Into the Abyss
Insurgents assassinated the highest-ranking Iraqi official in eight months Tuesday, gunning down the governor of Baghdad province and six of his bodyguards, and a suicide truck bomber killed 10 people at an Interior Ministry commando headquarters.
I hate to be proved right but things are looking increasingly bleak in Iraq. The resistance to US occupation is morphing into a full-fledged civil war, while the impotent puppet regime suffers the ignominy of watching its leaders struck down one by one with seeming effortless ease. Most of the Sunni areas of Iraq are ungovernable and in a state of armed insurrection or military subjugation while Sunni political leaders have already pledged to boycott the forthcoming elections.

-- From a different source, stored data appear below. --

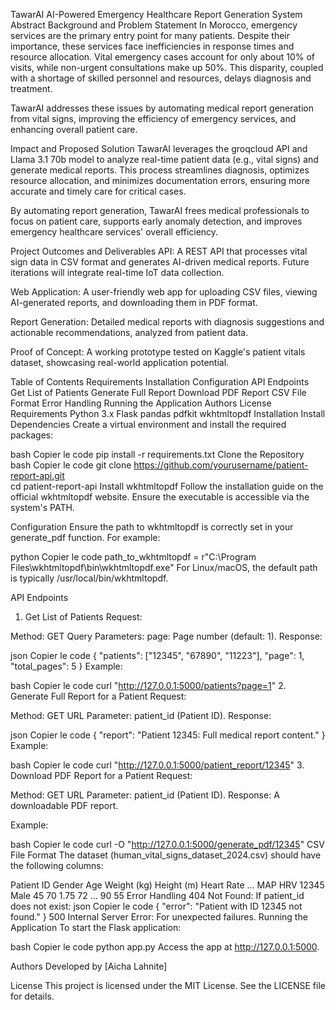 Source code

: TawarAI
AI-Powered Emergency Healthcare Report Generation System
Abstract
Background and Problem Statement
In Morocco, emergency services are the primary entry point for many patients. Despite their importance, these services face inefficiencies in response times and resource allocation. Vital emergency cases account for only about 10% of visits, while non-urgent consultations make up 50%. This disparity, coupled with a shortage of skilled personnel and resources, delays diagnosis and treatment.

TawarAI addresses these issues by automating medical report generation from vital signs, improving the efficiency of emergency services, and enhancing overall patient care.

Impact and Proposed Solution
TawarAI leverages the groqcloud API and Llama 3.1 70b model to analyze real-time patient data (e.g., vital signs) and generate medical reports. This process streamlines diagnosis, optimizes resource allocation, and minimizes documentation errors, ensuring more accurate and timely care for critical cases.

By automating report generation, TawarAI frees medical professionals to focus on patient care, supports early anomaly detection, and improves emergency healthcare services' overall efficiency.

Project Outcomes and Deliverables
API:
A REST API that processes vital sign data in CSV format and generates AI-driven medical reports. Future iterations will integrate real-time IoT data collection.

Web Application:
A user-friendly web app for uploading CSV files, viewing AI-generated reports, and downloading them in PDF format.

Report Generation:
Detailed medical reports with diagnosis suggestions and actionable recommendations, analyzed from patient data.

Proof of Concept:
A working prototype tested on Kaggle's patient vitals dataset, showcasing real-world application potential.

Table of Contents
Requirements
Installation
Configuration
API Endpoints
Get List of Patients
Generate Full Report
Download PDF Report
CSV File Format
Error Handling
Running the Application
Authors
License
Requirements
Python 3.x
Flask
pandas
pdfkit
wkhtmltopdf
Installation
Install Dependencies
Create a virtual environment and install the required packages:

bash
Copier le code
pip install -r requirements.txt
Clone the Repository
bash
Copier le code
git clone https://github.com/yourusername/patient-report-api.git  
cd patient-report-api
Install wkhtmltopdf
Follow the installation guide on the official wkhtmltopdf website. Ensure the executable is accessible via the system's PATH.

Configuration
Ensure the path to wkhtmltopdf is correctly set in your generate_pdf function. For example:

python
Copier le code
path_to_wkhtmltopdf = r"C:\Program Files\wkhtmltopdf\bin\wkhtmltopdf.exe"
For Linux/macOS, the default path is typically /usr/local/bin/wkhtmltopdf.

API Endpoints
1. Get List of Patients
Request:

Method: GET
Query Parameters:
page: Page number (default: 1).
Response:

json
Copier le code
{
  "patients": ["12345", "67890", "11223"],
  "page": 1,
  "total_pages": 5
}
Example:

bash
Copier le code
curl "http://127.0.0.1:5000/patients?page=1"
2. Generate Full Report for a Patient
Request:

Method: GET
URL Parameter: patient_id (Patient ID).
Response:

json
Copier le code
{
  "report": "Patient 12345: Full medical report content."
}
Example:

bash
Copier le code
curl "http://127.0.0.1:5000/patient_report/12345"
3. Download PDF Report for a Patient
Request:

Method: GET
URL Parameter: patient_id (Patient ID).
Response:
A downloadable PDF report.

Example:

bash
Copier le code
curl -O "http://127.0.0.1:5000/generate_pdf/12345"
CSV File Format
The dataset (human_vital_signs_dataset_2024.csv) should have the following columns:

Patient ID	Gender	Age	Weight (kg)	Height (m)	Heart Rate	...	MAP	HRV
12345	Male	45	70	1.75	72	...	90	55
Error Handling
404 Not Found: If patient_id does not exist:
json
Copier le code
{
  "error": "Patient with ID 12345 not found."
}
500 Internal Server Error: For unexpected failures.
Running the Application
To start the Flask application:

bash
Copier le code
python app.py
Access the app at http://127.0.0.1:5000.

Authors
Developed by [Aicha Lahnite]

License
This project is licensed under the MIT License. See the LICENSE file for details.
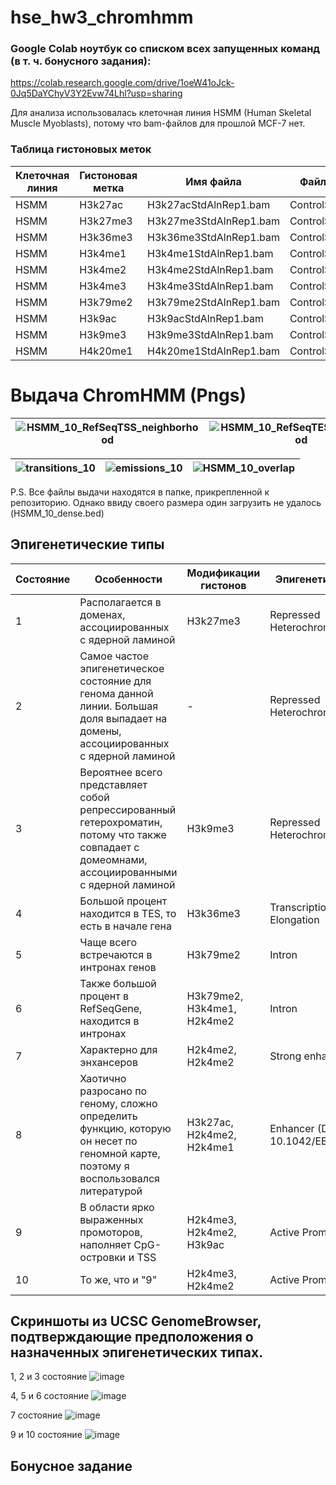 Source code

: # hse_hw3_chromhmm

### Google Colab ноутбук со списком всех запущенных команд (в т. ч. бонусного задания): 
https://colab.research.google.com/drive/1oeW41oJck-0Jq5DaYChyV3Y2Evw74Lhl?usp=sharing 

Для анализа использовалась клеточная линия HSMM (Human Skeletal Muscle Myoblasts), потому что bam-файлов для прошлой MCF-7 нет. 

### Таблица гистоновых меток
Клеточная линия | Гистоновая метка | Имя файла | Файл с контролем 
| --- | --- | --- | ---
HSMM|H3k27ac|H3k27acStdAlnRep1.bam|ControlStdAlnRep1.bam
HSMM|H3k27me3|H3k27me3StdAlnRep1.bam|ControlStdAlnRep1.bam
HSMM|H3k36me3|H3k36me3StdAlnRep1.bam|ControlStdAlnRep1.bam
HSMM|H3k4me1|H3k4me1StdAlnRep1.bam|ControlStdAlnRep1.bam
HSMM|H3k4me2|H3k4me2StdAlnRep1.bam|ControlStdAlnRep1.bam
HSMM|H3k4me3|H3k4me3StdAlnRep1.bam|ControlStdAlnRep1.bam
HSMM|H3k79me2|H3k79me2StdAlnRep1.bam|ControlStdAlnRep1.bam
HSMM|H3k9ac|H3k9acStdAlnRep1.bam|ControlStdAlnRep1.bam
HSMM|H3k9me3|H3k9me3StdAlnRep1.bam|ControlStdAlnRep1.bam
HSMM|H4k20me1|H4k20me1StdAlnRep1.bam|ControlStdAlnRep1.bam

# Выдача ChromHMM (Pngs)
|![HSMM_10_RefSeqTSS_neighborhood](https://user-images.githubusercontent.com/60548614/160277728-52f94d61-5ab6-4b07-85c7-3adc3fe15baf.png)|![HSMM_10_RefSeqTES_neighborhood](https://user-images.githubusercontent.com/60548614/160277744-c76ac96c-1e75-4512-9ae9-f4130e85eaa1.png)|
| ------------- | ------------- |

|![transitions_10](https://user-images.githubusercontent.com/60548614/160277843-af90a78c-f313-466b-bfff-f6e2dd4467d8.png)|![emissions_10](https://user-images.githubusercontent.com/60548614/160277850-82ae74f2-5401-4e8e-84dc-b87ac2060942.png)|![HSMM_10_overlap](https://user-images.githubusercontent.com/60548614/160277856-9ab0596d-48fa-47b6-b137-be88ce39ab02.png)|
| ------------- | ------------- | ------------- |

P.S. Все файлы выдачи находятся в папке, прикрепленной к репозиторию. Однако ввиду своего размера один загрузить не удалось (HSMM_10_dense.bed)

## Эпигенетические типы
**Состояние** | **Особенности** | **Модификации гистонов** | **Эпигенетический тип**
------------ | ------------- | ------------- | ------------- 
1 | Располагается в доменах, ассоциированных с ядерной ламиной| H3k27me3 | Repressed Heterochromatin
2 | Самое частое эпигенетическое состояние для генома данной линии. Большая доля выпадает на домены, ассоциированных с ядерной ламиной| - | Repressed Heterochromatin
3 | Вероятнее всего представляет собой репрессированный гетерохроматин, потому что также совпадает с домеомнами, ассоциированными с ядерной ламиной| H3k9me3 | Repressed Heterochromatin
4 | Большой процент находится в TES, то есть в начале гена | H3k36me3 | Transcriptional Elongation
5 | Чаще всего встречаются в интронах генов | H3k79me2 | Intron
6 | Также большой процент в RefSeqGene, находится в интронах | H3k79me2, H3k4me1, H2k4me2 | Intron
7 | Характерно для энхансеров | H2k4me2, H2k4me2 | Strong enhancer
8 | Хаотично разросано по геному, сложно определить функцию, которую он несет по геномной карте, поэтому я воспользовался литературой | H3k27ac, H2k4me2, H2k4me1 | Enhancer (DOI: 10.1042/EBC20200014)
9 | В области ярко выраженных промоторов, наполняет CpG-островки и TSS | H2k4me3, H2k4me2, H3k9ac | Active Promoter
10 | То же, что и "9" | H2k4me3, H2k4me2 | Active Promoter

## Скриншоты из UCSC GenomeBrowser, подтверждающие предположения о назначенных эпигенетических типах.
1, 2 и 3 состояние
![image](https://user-images.githubusercontent.com/60548614/160284788-b91d789d-928c-4f1f-b529-313cc3acab19.png)

4, 5 и 6 состояние
![image](https://user-images.githubusercontent.com/60548614/160284798-e38970e0-dcb9-4bb6-b53e-5ac10b0d278f.png)

7 состояние
![image](https://user-images.githubusercontent.com/60548614/160284852-0239c4d4-e9d9-42a9-a015-ebdf7fbb5fb1.png)

9 и 10 состояние
![image](https://user-images.githubusercontent.com/60548614/160284907-3dcc2446-1a84-4c62-9a05-93c1c33d94a9.png)

## Бонусное задание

This leaves the Sistani-influenced Shia parties free to sweep the polls in January. The weakening US occupation forces must look on in baffled bemusement as an Iran-aligned popular front bides its time, conserves its strength, and restrains its militias from open resistance. Meanwhile the northern Kurdish factions have already basically opted out of a united Iraq, and still refuse to disarm. Whichever regime takes “power” in southern Iraq — be in the Islamist Shia parties or a new hasty US-appointed rainbow coalition of vaguely popular forces — will face the refusal by over two-thirds of of Iraq to accept its putative legitimacy or instruments of governance.
In this environment a continued regression towards autarchy or theocracy seems inevitable.